While identical results from run to run are nice, array alignment and how the algorithm is parallelized may influence whether the library function returns the same result run to run. Dynamic parallelism makes that even more of a challenge, that is, yourtasks may be executed in a different order run to run, and that different order of operations influences what the final result will be. Take the simple example of adding the double precision numbers1 + (-1) + 2^-56 in different orders. (1 + (-1))+ 2^-56 = 2^-56, while 1 + ((-1) + 2^-56) = 0 due to the IEEE rounding which occurs with each floating-point operation. 2^-56 is very different than 0, but from a computer arithmetic point-of-view equally correct. The online MKL user's manual has a section where this topic is discussed anddescribes actionsyou cantake to better assure identical results run-to-run. It sometimes even requires running serially (on a single thread) which may negatively impact performance. A relative error in the range of 10^(-13) or 10^(-14) may be completely reasonable for the problem you're running, number of threads you are executing on,and the alignment of your input data.
We were burnt by this issue (not by PARDISO but by other solvers in MKL) and had to resort to making sure that the array partitions are aligned correctly.
We have found mkl documenation not always helpful; however the array alignment issue in particular, has been discussed in chapter 6 of the current (mkl with compiler 11.1.065) user's guide.
On a different note, I think that if the difference of the order of absolute tolerance (for example, by rule of thumb 1e-14 when using Real(8) numbers, should not affect the results from an engineering point of view. If it does, it indicates that the system of equations is badly scaled or you need to rewrite the equations or you may want to introduce stringent flags, such as fp:precise, for floating pointer operations. We did find such places in our programs and are more watchful since. I suspect dynamic parallelization will place even more demands on writing programs.
However, We used a brute force approach i.e. we allocated N+1 elements and pass section 1:N or 2:N+1 as required. We thus use intrinsic function LOC and mod to see if the 16 byte alignment is there or not.
My inputs to PARDISO are components of a derived type. I specified /align:rec16byte for the file containing the derived type definition but I still got random results changes run to run. I will try LOC to see if alignment is achieved.
/align:rec16bytes controls the relative offset of fields in a derived type (or RECORD) from the base - it does not specify where the whole variable is allocated. In other words. /align:rec16bytes may insert padding inside the structure to realign fields, but that doesn't help if the structure base is not 16-byte aligned.
In Intel Fortran, one uses
!DEC$ ATTRIBUTES ALIGN:16 :: varname
to specify the base alignment of individual variables. These can be local variables or ALLOCATABLE. For example, to declare an array of REAL(8) so that the base is aligned 16-bytes, one could use:
REAL(8), ALLOCATABLE :: X(:) !DEC$ ATTRIBUTES ALIGN:16 X ALLOCATE (X(10000))

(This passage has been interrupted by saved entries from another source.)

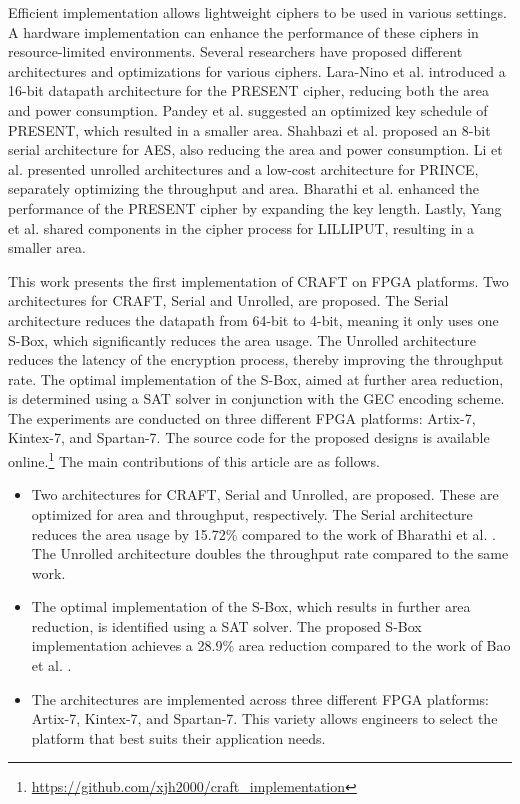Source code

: \documentclass[final,5p,times,twocolumn]{elsarticle}
\begin{document}
Efficient implementation allows lightweight ciphers to be used in various settings.
A hardware implementation can enhance the performance of these ciphers in resource-limited environments.
Several researchers have proposed different architectures and optimizations for various ciphers.
Lara-Nino et al. \cite{LaraNino2017} introduced a 16-bit datapath architecture for the PRESENT cipher, reducing both the area and power consumption.
Pandey et al. \cite{Pandey2019} suggested an optimized key schedule of PRESENT, which resulted in a smaller area.
Shahbazi et al. \cite{Shahbazi2021} proposed an 8-bit serial architecture for AES, also reducing the area and power consumption.
Li et al. \cite{Li2021} presented unrolled architectures and a low-cost architecture for PRINCE, separately optimizing the throughput and area.
Bharathi et al. \cite{Bharathi2022} enhanced the performance of the PRESENT cipher by expanding the key length.
Lastly, Yang et al. \cite{Yang2023} shared components in the cipher process for LILLIPUT, resulting in a smaller area.


This work presents the first implementation of CRAFT on FPGA platforms.
Two architectures for CRAFT, Serial and Unrolled, are proposed. The Serial architecture reduces the datapath from 64-bit to 4-bit, meaning it only uses one S-Box, which significantly reduces the area usage.
The Unrolled architecture reduces the latency of the encryption process, thereby improving the throughput rate.
The optimal implementation of the S-Box, aimed at further area reduction, is determined using a SAT solver in conjunction with the GEC encoding scheme.
The experiments are conducted on three different FPGA platforms: Artix-7, Kintex-7, and Spartan-7.
The source code for the proposed designs is available online.\footnote{\url{https://github.com/xjh2000/craft_implementation}}
The main contributions of this article are as follows.
\begin{itemize}
    \item Two architectures for CRAFT, Serial and Unrolled, are proposed. These are optimized for area and throughput, respectively.
          The Serial architecture reduces the area usage by 15.72\% compared to the work of Bharathi et al. \cite{Bharathi2022}.
          The Unrolled architecture doubles the throughput rate compared to the same work.
    \item The optimal implementation of the S-Box, which results in further area reduction, is identified using a SAT solver.
          The proposed S-Box implementation achieves a 28.9\% area reduction compared to the work of Bao et al. \cite{bao2019peigen}.
    \item The architectures are implemented across three different FPGA platforms: Artix-7, Kintex-7, and Spartan-7. This variety allows engineers to select the platform that best suits their application needs.
\end{itemize}
\end{document}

This assumes you use Fortran ALLOCATE - using other allocation methods, such as mkl_malloc, are not affected by the directive.
Andrew, in the source you provide, there is no way for the compiler to know how big d is. You declared it as one element (better would probably be to use (*)). Assuming you had done so, you could perhaps have written:
d(1:1000) = myComponent%d
but it would be far better if you made d an ALLOCATABLE array and allocated it to the proper size. Then everything works out for size and, if you choose, alignment.
The MKL PARDISO Version is not able to compute the same answers
with multithreading. Our new version PARDISO 4.0 from
www.pardiso-project.org is the only parallel sparse direct solver that
has this kind of functionality. Please take a look at the webpage. This
option is currently only available for symmetric indefinite matrices
and we hope to add this feature for all matrix types.
>Hi Olaf, how does this impact performancewhen comparing it
todynamically scheduled parallel tasks?
It is a completely redesign of the scheduling in the numerical factorzation. The aim was to improve threading scalabilty compared to PARDISO 3.3, and at the same time, we wanted to have identical results on multicores.
>And are youcalling only
sequential MKL BLAS from within your algorithm? We are using sequential MKL BLAS for each thread because multi-threaded MKL BLAS can not compute identical results.